Suits aimed at community activists have become common enough that they've even been given a name: "strategic lawsuits against public participation," or SLAPPs.
Hundreds, perhaps thousands, of SLAPPs are filed every year, report Penelope Canan and George W. Pring, two University of Denver law professors whose researchers came up with the "SLAPP" nickname as part of an ongoing study.
While most developers and other plaintiffs see their SLAPP suits as the only way to counter unfair opposition, Canan and Pring take the position that these suits seek to stifle public participation in politics. "We think of them as bogus lawsuits," Canan said.

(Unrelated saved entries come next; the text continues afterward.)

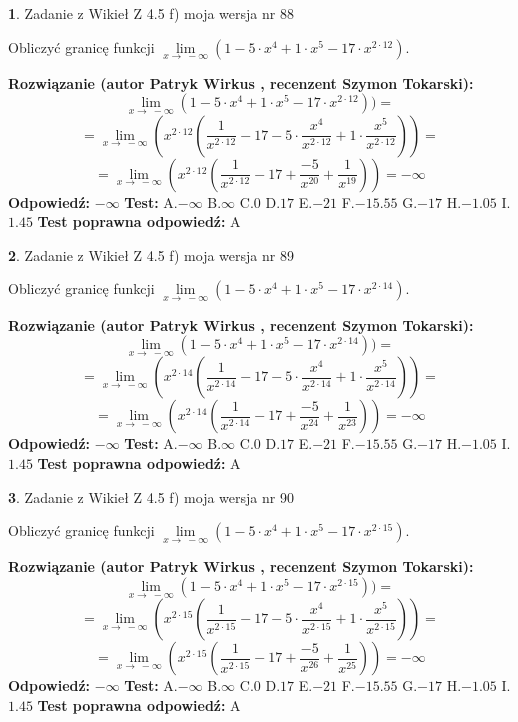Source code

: \documentclass[12pt, a4paper]{article}
\theoremstyle{definition} %
\newtheorem{zad}{}
\newcommand{\zadStart}[1]{\begin{zad}#1\newline}
\newcommand{\zadStop}{\end{zad}}
\newcommand{\rozwStart}[2]{\noindent \textbf{Rozwiązanie (autor #1 , recenzent #2): }\newline}
\newcommand{\rozwStop}{\newline}
\newcommand{\odpStart}{\noindent \textbf{Odpowiedź:}\newline}
\newcommand{\odpStop}{\newline}
\newcommand{\testStart}{\noindent \textbf{Test:}\newline}
\newcommand{\testStop}{\newline}
\newcommand{\kluczStart}{\noindent \textbf{Test poprawna odpowiedź:}\newline}
\newcommand{\kluczStop}{\newline}
\begin{document}
\zadStart{Zadanie z Wikieł Z 4.5 f) moja wersja nr 88}


Obliczyć granicę funkcji  $\lim\limits_{x\to\ -\infty}(1 - 5 \cdot x^{4}+1 \cdot x^{5}- 17 \cdot x^{2\cdot12})$.
\zadStop
\rozwStart{Patryk Wirkus}{Szymon Tokarski}
$$\lim\limits_{x\to\ -\infty}(1 - 5 \cdot x^{4}+1 \cdot x^{5}- 17 \cdot x^{2\cdot12}))=$$
$$=\lim\limits_{x\to\ -\infty}(x^{2\cdot12}(\frac{1}{x^{2\cdot12}}-17 -5 \cdot \frac{x^{4}}{x^{2\cdot12}}+1 \cdot \frac{x^{5}}{x^{2\cdot12}}))=$$
$$=\lim\limits_{x\to\ -\infty}(x^{2\cdot12}(\frac{1}{x^{2\cdot12}}-17 + \frac{-5}{x^{20}}+ \frac{1}{x^{19}}))=-\infty$$
\rozwStop
\odpStart
$-\infty$
\odpStop
\testStart
A.$-\infty$ B.$\infty$ C.$0$ D.$17$ E.$-21$
F.$-15.55$ G.$-17$
H.$-1.05$
I.$1.45$
\testStop
\kluczStart
A
\kluczStop



\zadStart{Zadanie z Wikieł Z 4.5 f) moja wersja nr 89}


Obliczyć granicę funkcji  $\lim\limits_{x\to\ -\infty}(1 - 5 \cdot x^{4}+1 \cdot x^{5}- 17 \cdot x^{2\cdot14})$.
\zadStop
\rozwStart{Patryk Wirkus}{Szymon Tokarski}
$$\lim\limits_{x\to\ -\infty}(1 - 5 \cdot x^{4}+1 \cdot x^{5}- 17 \cdot x^{2\cdot14}))=$$
$$=\lim\limits_{x\to\ -\infty}(x^{2\cdot14}(\frac{1}{x^{2\cdot14}}-17 -5 \cdot \frac{x^{4}}{x^{2\cdot14}}+1 \cdot \frac{x^{5}}{x^{2\cdot14}}))=$$
$$=\lim\limits_{x\to\ -\infty}(x^{2\cdot14}(\frac{1}{x^{2\cdot14}}-17 + \frac{-5}{x^{24}}+ \frac{1}{x^{23}}))=-\infty$$
\rozwStop
\odpStart
$-\infty$
\odpStop
\testStart
A.$-\infty$ B.$\infty$ C.$0$ D.$17$ E.$-21$
F.$-15.55$ G.$-17$
H.$-1.05$
I.$1.45$
\testStop
\kluczStart
A
\kluczStop



\zadStart{Zadanie z Wikieł Z 4.5 f) moja wersja nr 90}


Obliczyć granicę funkcji  $\lim\limits_{x\to\ -\infty}(1 - 5 \cdot x^{4}+1 \cdot x^{5}- 17 \cdot x^{2\cdot15})$.
\zadStop
\rozwStart{Patryk Wirkus}{Szymon Tokarski}
$$\lim\limits_{x\to\ -\infty}(1 - 5 \cdot x^{4}+1 \cdot x^{5}- 17 \cdot x^{2\cdot15}))=$$
$$=\lim\limits_{x\to\ -\infty}(x^{2\cdot15}(\frac{1}{x^{2\cdot15}}-17 -5 \cdot \frac{x^{4}}{x^{2\cdot15}}+1 \cdot \frac{x^{5}}{x^{2\cdot15}}))=$$
$$=\lim\limits_{x\to\ -\infty}(x^{2\cdot15}(\frac{1}{x^{2\cdot15}}-17 + \frac{-5}{x^{26}}+ \frac{1}{x^{25}}))=-\infty$$
\rozwStop
\odpStart
$-\infty$
\odpStop
\testStart
A.$-\infty$ B.$\infty$ C.$0$ D.$17$ E.$-21$
F.$-15.55$ G.$-17$
H.$-1.05$
I.$1.45$
\testStop
\kluczStart
A
\kluczStop
\end{document}
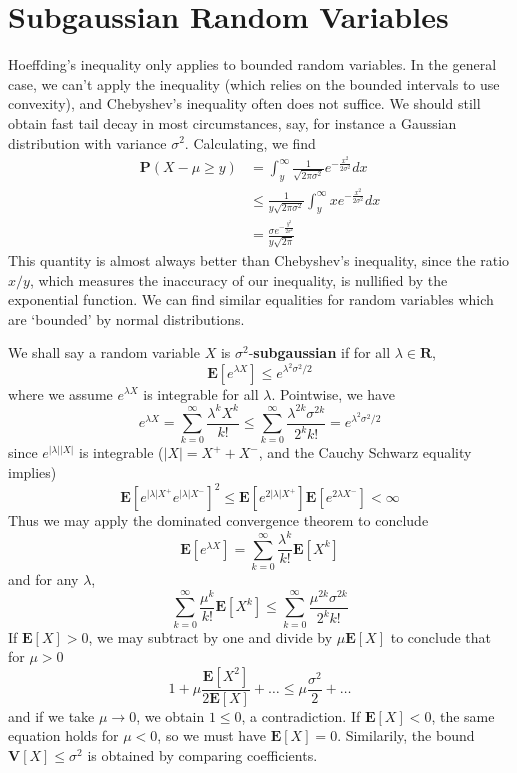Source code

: \section{Subgaussian Random Variables}

Hoeffding's inequality only applies to bounded random variables. In the general case, we can't apply the inequality (which relies on the bounded intervals to use convexity), and Chebyshev's inequality often does not suffice. We should still obtain fast tail decay in most circumstances, say, for instance a Gaussian distribution with variance $\sigma^2$. Calculating, we find
%
\begin{align*}
    \mathbf{P}(X - \mu \geq y) &= \int_{y}^\infty \frac{1}{\sqrt{2 \pi \sigma^2}} e^{-\frac{x^2}{2 \sigma^2}} dx\\
    &\leq \frac{1}{y \sqrt{2 \pi \sigma^2}} \int_{y}^\infty x e^{- \frac{x^2}{2\sigma^2}} dx\\
    &= \frac{\sigma e^{- \frac{y^2}{2 \sigma^2}}}{y \sqrt{2 \pi}}
\end{align*}
%
This quantity is almost always better than Chebyshev's inequality, since the ratio $x/y$, which measures the inaccuracy of our inequality, is nullified by the exponential function. We can find similar equalities for random variables which are `bounded' by normal distributions.

We shall say a random variable $X$ is $\sigma^2$-{\bf subgaussian} if for all $\lambda \in \mathbf{R}$,
%
\[ \mathbf{E}[e^{\lambda X}] \leq e^{\lambda^2 \sigma^2/2} \]
%
where we assume $e^{\lambda X}$ is integrable for all $\lambda$. Pointwise, we have
%
\[ e^{\lambda X} = \sum_{k = 0}^\infty \frac{\lambda^k X^k}{k!} \leq \sum_{k = 0}^\infty \frac{\lambda^{2k} \sigma^{2k}}{2^k k!} = e^{\lambda^2 \sigma^2/2} \]
%
since $e^{|\lambda| |X|}$ is integrable ($|X| = X^+ + X^-$, and the Cauchy Schwarz equality implies)
%
\[ \mathbf{E}[e^{|\lambda| X^+} e^{|\lambda| X^-}]^2 \leq \mathbf{E}[e^{2 |\lambda| X^+}] \mathbf{E}[e^{2 \lambda X^-}] < \infty \]
%
Thus we may apply the dominated convergence theorem to conclude
%
\[ \mathbf{E}[e^{\lambda X}] = \sum_{k = 0}^\infty \frac{\lambda^k}{k!} \mathbf{E}[X^k] \]
%
and for any $\lambda$,
%
\[ \sum_{k = 0}^\infty \frac{\mu^k}{k!} \mathbf{E}[X^k] \leq \sum_{k = 0}^\infty \frac{\mu^{2k} \sigma^{2k}}{2^k k!} \]
%
If $\mathbf{E}[X] > 0$, we may subtract by one and divide by $\mu \mathbf{E}[X]$ to conclude that for $\mu > 0$
%
\[ 1 + \mu \frac{\mathbf{E}[X^2]}{2 \mathbf{E}[X]} + \dots \leq \mu \frac{\sigma^2}{2} + \dots \]
%
and if we take $\mu \to 0$, we obtain $1 \leq 0$, a contradiction. If $\mathbf{E}[X] < 0$, the same equation holds for $\mu < 0$, so we must have $\mathbf{E}[X] = 0$. Similarily, the bound $\mathbf{V}[X] \leq \sigma^2$ is obtained by comparing coefficients.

SLAPP suits, she argued, violate the petition clause of the First Amendment to the U.S. Constitution, which protects private citizens who petition the government. And because most citizen groups are essentially petitioning the government to control the private sector, she believes, their activities should be protected.
Based on their study of several hundred SLAPPs, the University of Denver researchers found that the average SLAPP asks for $9 million in damages and lasts about three years before getting resolved. Such actions are also most popular in California, New York and Colorado.
Most SLAPPs, the Denver professors said, eventually get thrown out of court on constitutional grounds. And a sizable number of cases result in what's known as a SLAPP-back, where the finally victorious homeowners then sue the developer for suing them.
Very few developers win in court, Canan said, adding that experienced developers "know the value of good public relations" and they recognize that suing the community may do more harm than good.
Most developers who do file or threaten a SLAPP suit don't expect to win, Pring said, but SLAPPs are "seen as a way to silence the opposition."
For the Burbank-Glendale-Pasadena Airport Authority, filing a notice of lis pendens was intended to persuade dissident homeowners to sign navigation easements that give the airport rights to schedule takeoffs and landings over adjacent homes.
Without such an easement, expanding flight schedules and facilities becomes more difficult for the airport. And, said airport spokesman Victor J. Gill, "we have to protect our interests."
Among California homeowner groups facing SLAPP suits:
--A group of homeowners in Thousand Oaks has put up its community center as collateral for a court judgment won by the Lang Ranch Co.
The Westlake North Property Assn. originally filed suit against Lang Ranch and the City of Thousand Oaks in an attempt to block a mixed-use project that the homeowners believed didn't have a proper environmental impact report.
Not only did the homeowners lose their bid for a hearing, but the judge, at the urging of the developer, imposed sanctions totaling $750,000 against the homeowners and their attorneys. Fearing they would be held personally liable for the judgment, the homeowners settled with Lang Ranch and other defendants named in their suit.
The group's attorneys have appealed the decision and are seeking to reverse the sanctions imposed by the U.S. District Court.